Description of the task: Output range, inclusive: from the line containing "- Are there infinitely many primes $p$" to the line containing "Say that prime $q\mid f_p(pk)$.". Restate those lines from the data below word for word and only those.

Source material:

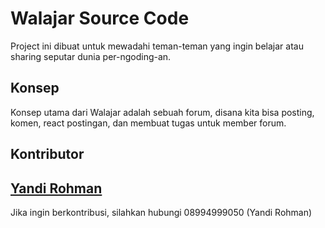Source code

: # Walajar Source Code
Project ini dibuat untuk mewadahi teman-teman yang ingin belajar atau sharing seputar dunia per-ngoding-an.

## Konsep
Konsep utama dari Walajar adalah sebuah forum, disana kita bisa posting, komen, react postingan, dan membuat tugas untuk member forum.

## Kontributor
[Yandi Rohman](https://github.com/yandyrohman)
-----
Jika ingin berkontribusi, silahkan hubungi 08994999050 (Yandi Rohman)

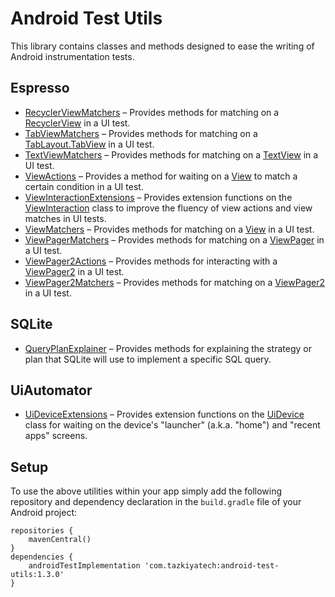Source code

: # Android Test Utils

This library contains classes and methods designed to ease the writing of Android instrumentation tests.

## Espresso

* [RecyclerViewMatchers](library/src/main/java/com/tazkiyatech/utils/espresso/RecyclerViewMatchers.kt) – Provides methods for matching on a [RecyclerView](https://developer.android.com/reference/androidx/recyclerview/widget/RecyclerView) in a UI test.
* [TabViewMatchers](library/src/main/java/com/tazkiyatech/utils/espresso/TabViewMatchers.kt) – Provides methods for matching on a [TabLayout.TabView](https://developer.android.com/reference/com/google/android/material/tabs/TabLayout.TabView) in a UI test.
* [TextViewMatchers](library/src/main/java/com/tazkiyatech/utils/espresso/TextViewMatchers.kt) – Provides methods for matching on a [TextView](https://developer.android.com/reference/android/widget/TextView) in a UI test.
* [ViewActions](library/src/main/java/com/tazkiyatech/utils/espresso/ViewActions.kt) – Provides a method for waiting on a [View](https://developer.android.com/reference/android/view/View) to match a certain condition in a UI test.
* [ViewInteractionExtensions](library/src/main/java/com/tazkiyatech/utils/espresso/ViewInteractionExtensions.kt) – Provides extension functions on the [ViewInteraction](https://developer.android.com/reference/androidx/test/espresso/ViewInteraction) class to improve the fluency of view actions and view matches in UI tests.
* [ViewMatchers](library/src/main/java/com/tazkiyatech/utils/espresso/ViewMatchers.kt) – Provides methods for matching on a [View](https://developer.android.com/reference/android/view/View) in a UI test.
* [ViewPagerMatchers](library/src/main/java/com/tazkiyatech/utils/espresso/ViewPagerMatchers.kt) – Provides methods for matching on a [ViewPager](https://developer.android.com/reference/androidx/viewpager/widget/ViewPager) in a UI test.
* [ViewPager2Actions](library/src/main/java/com/tazkiyatech/utils/espresso/ViewPager2Actions.java) – Provides methods for interacting with a [ViewPager2](https://developer.android.com/reference/androidx/viewpager2/widget/ViewPager2) in a UI test.
* [ViewPager2Matchers](library/src/main/java/com/tazkiyatech/utils/espresso/ViewPager2Matchers.kt) – Provides methods for matching on a [ViewPager2](https://developer.android.com/reference/androidx/viewpager2/widget/ViewPager2) in a UI test.

## SQLite

* [QueryPlanExplainer](library/src/main/java/com/tazkiyatech/utils/sqlite/QueryPlanExplainer.kt) – Provides methods for explaining the strategy or plan that SQLite will use to implement a specific SQL query.

## UiAutomator

* [UiDeviceExtensions](library/src/main/java/com/tazkiyatech/utils/uiautomator/UiDeviceExtensions.kt) – Provides extension functions on the [UiDevice](https://developer.android.com/reference/androidx/test/uiautomator/UiDevice) class for waiting on the device's "launcher" (a.k.a. "home") and "recent apps" screens.

## Setup

To use the above utilities within your app simply add the following repository and dependency declaration in the `build.gradle` file of your Android project:

    repositories {
        mavenCentral()
    }
    dependencies {
        androidTestImplementation 'com.tazkiyatech:android-test-utils:1.3.0'
    }
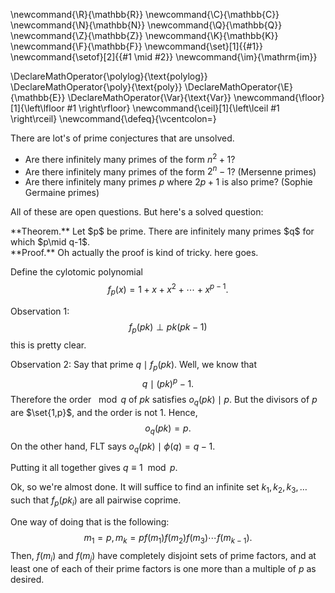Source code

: \newcommand{\R}{\mathbb{R}}
\newcommand{\C}{\mathbb{C}}
\newcommand{\N}{\mathbb{N}}
\newcommand{\Q}{\mathbb{Q}}
\newcommand{\Z}{\mathbb{Z}}
\newcommand{\K}{\mathbb{K}}
\newcommand{\F}{\mathbb{F}}
\newcommand{\set}[1]{\{#1\}}
\newcommand{\setof}[2]{\{#1 \mid #2\}}
\newcommand{\im}{\mathrm{im}}

\DeclareMathOperator{\polylog}{\text{polylog}}
\DeclareMathOperator{\poly}{\text{poly}}
\DeclareMathOperator{\E}{\mathbb{E}}
\DeclareMathOperator{\Var}{\text{Var}}
\newcommand{\floor}[1]{\left\lfloor #1 \right\rfloor}
\newcommand{\ceil}[1]{\left\lceil #1 \right\rceil}
\newcommand{\defeq}{\vcentcolon=}



There are lot's of prime conjectures that are unsolved.
- Are there infinitely many primes of the form $n^{2}+1$?
- Are there infinitely many primes of the form $2^{n}-1$?
    (Mersenne primes)
- Are there infinitely many primes $p$ where $2p+1$ is also
    prime? (Sophie Germaine primes)

All of these are open questions.
But here's a solved question:

<div class="thm envbox">**Theorem.**
Let $p$ be prime. There are infinitely many primes $q$ for which
$p\mid q-1$.
</div>
<div class="pf envbox">**Proof.**
Oh actually the proof is kind of tricky. here goes.

Define the cylotomic polynomial
$$f_p(x) = 1+x+x^{2}+\cdots + x^{p-1}.$$

Observation 1:
$$f_p(pk) \perp pk(pk-1)$$
this is pretty clear.

Observation 2:
Say that prime $q\mid f_p(pk)$. 
Well, we know that $$q \mid (pk)^{p}-1.$$
Therefore the order $\mod q$ of  $pk$ satisfies $o_q(pk) \mid p$.
But the divisors of $p$ are $\set{1,p}$, and the order is not $1$.
Hence, 
$$o_q(pk) = p.$$
On the other hand, FLT says $o_q(pk) \mid \phi(q)=q-1$. 

Putting it all together gives $q\equiv 1 \mod p$.

Ok, so we're almost done. 
It will suffice to find an infinite set $k_1,k_2,k_3,\ldots$ such
that $f_p(pk_i)$ are all pairwise coprime.

One way of doing that is the following:
$$m_1=p, m_k=pf(m_1)f(m_2)f(m_3)\cdots f(m_{k-1}).$$
Then, $f(m_i)$ and  $f(m_j)$ have completely disjoint sets of
prime factors, and at least one of each of their prime factors is
one more than a multiple of  $p$ as desired.


</div>



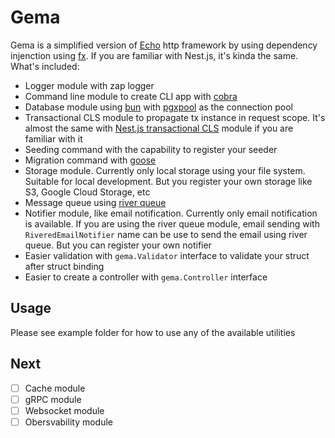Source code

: # Gema
Gema is a simplified version of [Echo](https://echo.labstack.com/) http framework by using dependency injenction using [fx](https://github.com/uber-go/fx). If you are familiar with Nest.js, it's kinda the same. What's included:
- Logger module with zap logger
- Command line module to create CLI app with [cobra](https://github.com/spf13/cobra)
- Database module using [bun](https://bun.uptrace.dev/) with [pgxpool](https://github.com/jackc/pgx/tree/master/pgxpool) as the connection pool
- Transactional CLS module to propagate tx instance in request scope. It's almost the same with [Nest.js transactional CLS](https://papooch.github.io/nestjs-cls/plugins/available-plugins/transactional) module if you are familiar with it
- Seeding command with the capability to register your seeder
- Migration command with [goose](https://github.com/pressly/goose)
- Storage module. Currently only local storage using your file system. Suitable for local development. But you register your own storage like S3, Google Cloud Storage, etc
- Message queue using [river queue](https://riverqueue.com/)
- Notifier module, like email notification. Currently only email notification is available. If you are using the river queue module, email sending with `RiveredEmailNotifier` name can be use to send the email using river queue. But you can register your own notifier
- Easier validation with `gema.Validator` interface to validate your struct after struct binding
- Easier to create a controller with `gema.Controller` interface

## Usage
Please see example folder for how to use any of the available utilities

## Next
- [ ] Cache module
- [ ] gRPC module
- [ ] Websocket module
- [ ] Obersvability module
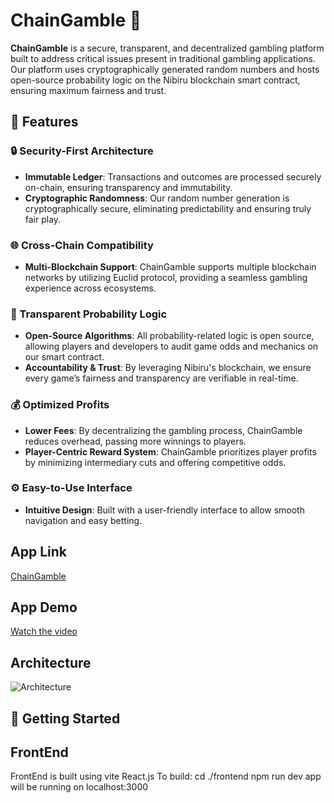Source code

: # ChainGamble 🎲

**ChainGamble** is a secure, transparent, and decentralized gambling platform built to address critical issues present in traditional gambling applications. Our platform uses cryptographically generated random numbers and hosts open-source probability logic on the Nibiru blockchain smart contract, ensuring maximum fairness and trust.

## 🌟 Features

### 🔒 Security-First Architecture

- **Immutable Ledger**: Transactions and outcomes are processed securely on-chain, ensuring transparency and immutability.
- **Cryptographic Randomness**: Our random number generation is cryptographically secure, eliminating predictability and ensuring truly fair play.

### 🌐 Cross-Chain Compatibility

- **Multi-Blockchain Support**: ChainGamble supports multiple blockchain networks by utilizing Euclid protocol, providing a seamless gambling experience across ecosystems.

### 🎯 Transparent Probability Logic

- **Open-Source Algorithms**: All probability-related logic is open source, allowing players and developers to audit game odds and mechanics on our smart contract.
- **Accountability & Trust**: By leveraging Nibiru's blockchain, we ensure every game’s fairness and transparency are verifiable in real-time.

### 💰 Optimized Profits

- **Lower Fees**: By decentralizing the gambling process, ChainGamble reduces overhead, passing more winnings to players.
- **Player-Centric Reward System**: ChainGamble prioritizes player profits by minimizing intermediary cuts and offering competitive odds.

### ⚙️ Easy-to-Use Interface

- **Intuitive Design**: Built with a user-friendly interface to allow smooth navigation and easy betting.

## App Link
[ChainGamble](https://euclid-hackathon-885zf3fmm-kaneki003s-projects.vercel.app/)

## App Demo

[Watch the video](demo.mp4)

## Architecture

![Architecture](image.png)

## 🚀 Getting Started

## FrontEnd

FrontEnd is built using vite React.js
To build:
cd ./frontend
npm run dev
app will be running on localhost:3000
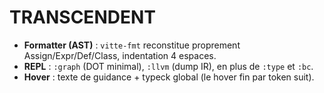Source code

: 
# TRANSCENDENT

- **Formatter (AST)** : `vitte-fmt` reconstitue proprement Assign/Expr/Def/Class, indentation 4 espaces.
- **REPL** : `:graph` (DOT minimal), `:llvm` (dump IR), en plus de `:type` et `:bc`.
- **Hover** : texte de guidance + typeck global (le hover fin par token suit).
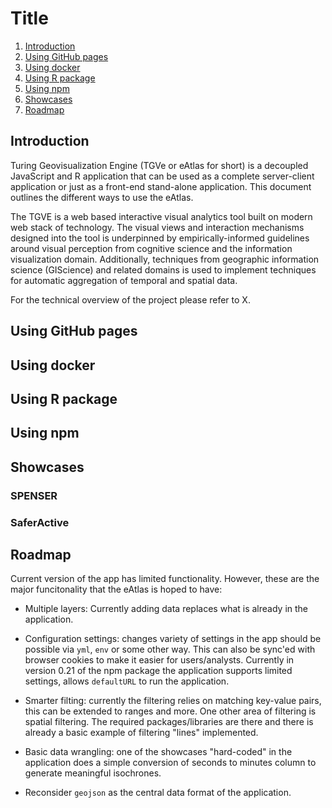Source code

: # Title

1. [Introduction](#introduction)
2. [Using GitHub pages](#Using-GitHub-pages)
3. [Using docker](#Using-docker)
4. [Using R package](#Using-R-package)
5. [Using npm](#Using-npm)
6. [Showcases](#Showcases)
7. [Roadmap](#Roadmap)

## Introduction
Turing Geovisualization Engine (TGVe or eAtlas for short) is a decoupled JavaScript and R application that can be used as a complete server-client application or just as a front-end stand-alone application. This document outlines the different ways to use the eAtlas.

The TGVE  is a web based interactive visual analytics tool built on modern web stack of technology. The visual views and interaction mechanisms designed into the tool is underpinned by empirically-informed guidelines around visual perception from cognitive science and the information visualization domain. Additionally, techniques from geographic information science (GIScience) and related domains is used to implement techniques for automatic aggregation of temporal and spatial data. 

For the technical overview of the project please refer to X.

## Using GitHub pages

## Using docker

## Using R package

## Using npm

## Showcases 

### SPENSER

### SaferActive

## Roadmap

Current version of the app has limited functionality. However, these are the major funcitonality that the eAtlas is hoped to have:

* Multiple layers: Currently adding data replaces what is already in the application.

* Configuration settings: changes variety of settings in the app should be possible via `yml`, `env` or some other way. This can also be sync'ed with browser cookies to make it easier for users/analysts. Currently in version 0.21 of the npm package the application supports limited settings, allows `defaultURL` to run the application.

* Smarter filting: currently the filtering relies on matching key-value pairs, this can be extended to ranges and more. One other area of filtering is spatial filtering. The required packages/libraries are there and there is already a basic example of filtering "lines" implemented.

* Basic data wrangling: one of the showcases "hard-coded" in the application does a simple conversion of seconds to minutes column to generate meaningful isochrones.

* Reconsider `geojson` as the central data format of the application.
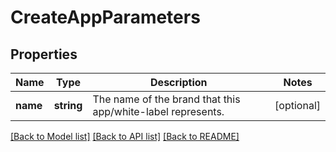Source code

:# CreateAppParameters

## Properties
Name | Type | Description | Notes
------------ | ------------- | ------------- | -------------
**name** | **string** | The name of the brand that this app/white-label represents. | [optional] 

[[Back to Model list]](../README.md#documentation-for-models) [[Back to API list]](../README.md#documentation-for-api-endpoints) [[Back to README]](../README.md)


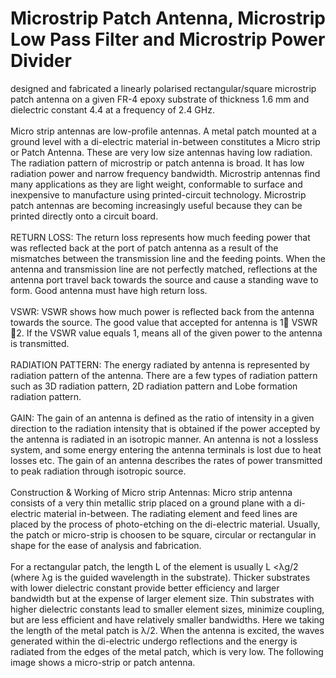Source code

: # Microstrip Patch Antenna, Microstrip Low Pass Filter and Microstrip Power Divider

designed and fabricated a linearly polarised rectangular/square microstrip patch antenna on a given FR-4 epoxy substrate of thickness 1.6 mm and dielectric constant 4.4 at a frequency of 2.4 GHz.<br><br>
Micro strip antennas are low-profile antennas. A metal patch mounted at a ground level with a di-electric material in-between constitutes a Micro strip or Patch Antenna. These are very low size antennas having low radiation. The radiation pattern of microstrip or patch antenna is broad. It has low radiation power and narrow frequency bandwidth. Microstrip antennas find many applications as they are light weight, conformable to surface and inexpensive to manufacture using printed-circuit technology. Microstrip patch antennas are becoming increasingly useful because they can be printed directly onto a circuit board.<br><br>
RETURN LOSS: The return loss represents how much feeding power that was reflected back at the port of patch antenna as a result of the mismatches between the transmission line and the feeding points. When the antenna and transmission line are not perfectly matched, reflections at the antenna port travel back towards the source and cause a standing wave to form. Good antenna must have high return loss.<br><br>
VSWR: VSWR shows how much power is reflected back from the antenna towards the source. The good value that accepted for antenna is 1 VSWR 2. If the VSWR value equals 1, means all of the given power to the antenna is transmitted.<br><br>
RADIATION PATTERN: The energy radiated by antenna is represented by radiation pattern of the antenna. There are a few types of radiation pattern such as 3D radiation pattern, 2D radiation pattern and Lobe formation radiation pattern.<br><br>
GAIN: The gain of an antenna is defined as the ratio of intensity in a given direction to the radiation intensity that is obtained if the power accepted by the antenna is radiated in an isotropic manner. An antenna is not a lossless system, and some energy entering the antenna terminals is lost due to heat losses etc. The gain of an antenna describes the rates of power transmitted to peak radiation through isotropic source.<br><br>
Construction & Working of Micro strip Antennas: Micro strip antenna consists of a very thin metallic strip placed on a ground plane with a di-electric material in-between. The radiating element and feed lines are placed by the process of photo-etching on the di-electric material. Usually, the patch or micro-strip is choosen to be square, circular or rectangular in shape for the ease of analysis and fabrication.<br><br>
For a rectangular patch, the length L of the element is usually L <λg/2 (where λg is the guided wavelength in the substrate). Thicker substrates with lower dielectric constant provide better efficiency and larger bandwidth but at the expense of larger element size. Thin substrates with higher dielectric constants lead to smaller element sizes, minimize coupling, but are less efficient and have relatively smaller bandwidths. Here we taking the length of the metal patch is λ/2. When the antenna is excited, the waves generated within the di-electric undergo reflections and the energy is radiated from the edges of the metal patch, which is very low. The following image shows a micro-strip or patch antenna.<br><br><br><br><br><br>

The completed task:
- Are there infinitely many primes $p$ where $2p+1$ is also
    prime? (Sophie Germaine primes)

All of these are open questions.
But here's a solved question:

<div class="thm envbox">**Theorem.**
Let $p$ be prime. There are infinitely many primes $q$ for which
$p\mid q-1$.
</div>
<div class="pf envbox">**Proof.**
Oh actually the proof is kind of tricky. here goes.

Define the cylotomic polynomial
$$f_p(x) = 1+x+x^{2}+\cdots + x^{p-1}.$$

Observation 1:
$$f_p(pk) \perp pk(pk-1)$$
this is pretty clear.

Observation 2:
Say that prime $q\mid f_p(pk)$. 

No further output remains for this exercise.